On Fri, 24 Feb 2006, Milan Kupcevic wrote:

> From: Milan Kupcevic <[email protected]>
>
> Fix Promise SATAII 150 TX4 (PDC40518) and Promise SATA 300 TX4 (PDC40718-GP)
> wrong port enumeration order that makes it (nearly) impossible to deal with
> boot problems using two or more drives.

I wonder that a lot of people use promise sata 300 tx4. i have lots of
problems, i always get scsi-errors. now i changed to other harddisk. i use
seagate, which is on the compatibility-list of this card. so why is it not
working in my computer. i use kernel 2.6.15. what else can be wrong?
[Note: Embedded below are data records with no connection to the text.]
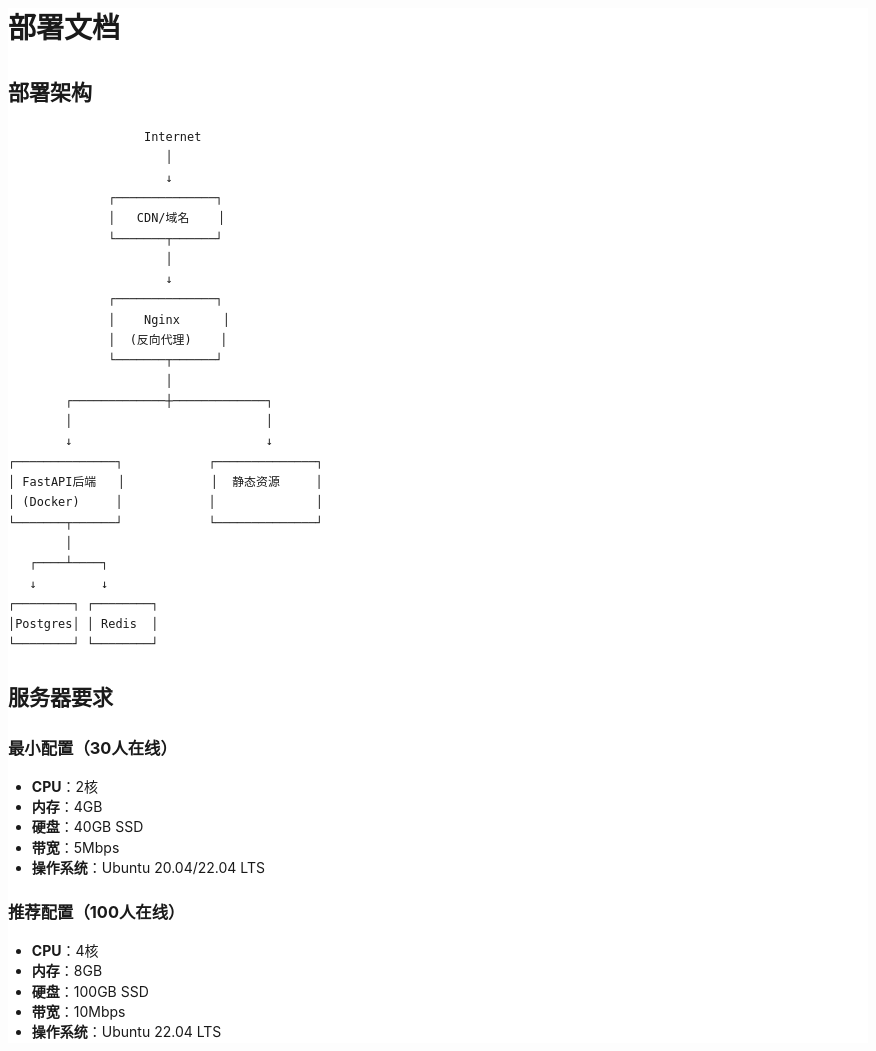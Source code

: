# 部署文档

## 部署架构

```
                   Internet
                      │
                      ↓
              ┌──────────────┐
              │   CDN/域名    │
              └───────┬──────┘
                      │
                      ↓
              ┌──────────────┐
              │    Nginx      │
              │  (反向代理)    │
              └───────┬──────┘
                      │
        ┌─────────────┼─────────────┐
        │                           │
        ↓                           ↓
┌──────────────┐            ┌──────────────┐
│ FastAPI后端   │            │  静态资源     │
│ (Docker)     │            │              │
└───────┬──────┘            └──────────────┘
        │
   ┌────┴────┐
   ↓         ↓
┌────────┐ ┌────────┐
│Postgres│ │ Redis  │
└────────┘ └────────┘
```

## 服务器要求

### 最小配置（30人在线）
- **CPU**：2核
- **内存**：4GB
- **硬盘**：40GB SSD
- **带宽**：5Mbps
- **操作系统**：Ubuntu 20.04/22.04 LTS

### 推荐配置（100人在线）
- **CPU**：4核
- **内存**：8GB
- **硬盘**：100GB SSD
- **带宽**：10Mbps
- **操作系统**：Ubuntu 22.04 LTS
I
have a intel serverboard with dual p3 with 440gx-chipset.

The driver from promise does not compile. Someone out there who got it
running? What to do?

any idea?

2006-02-26 19:56:57

by Oliver Joa

[permalink] [raw]
Subject: Re: [PATCH] sata_promise: Port enumeration order - SATA 150 TX4, SATA 300 TX4

Hi,

On Fri, 24 Feb 2006, Milan Kupcevic wrote:

> From: Milan Kupcevic <[email protected]>
>
> Fix Promise SATAII 150 TX4 (PDC40518) and Promise SATA 300 TX4 (PDC40718-GP)
> wrong port enumeration order that makes it (nearly) impossible to deal with
> boot problems using two or more drives.


I wonder that a lot of people use promise sata 300 tx4. i have lots of
problems, i always get scsi-errors. now i changed to other harddisk. i use
seagate, which is on the compatibility-list of this card. so why is it not
working in my computer. i use kernel 2.6.15. what else can be wrong? I
have a
intel serverboard with dual p3 with 440gx-chipset.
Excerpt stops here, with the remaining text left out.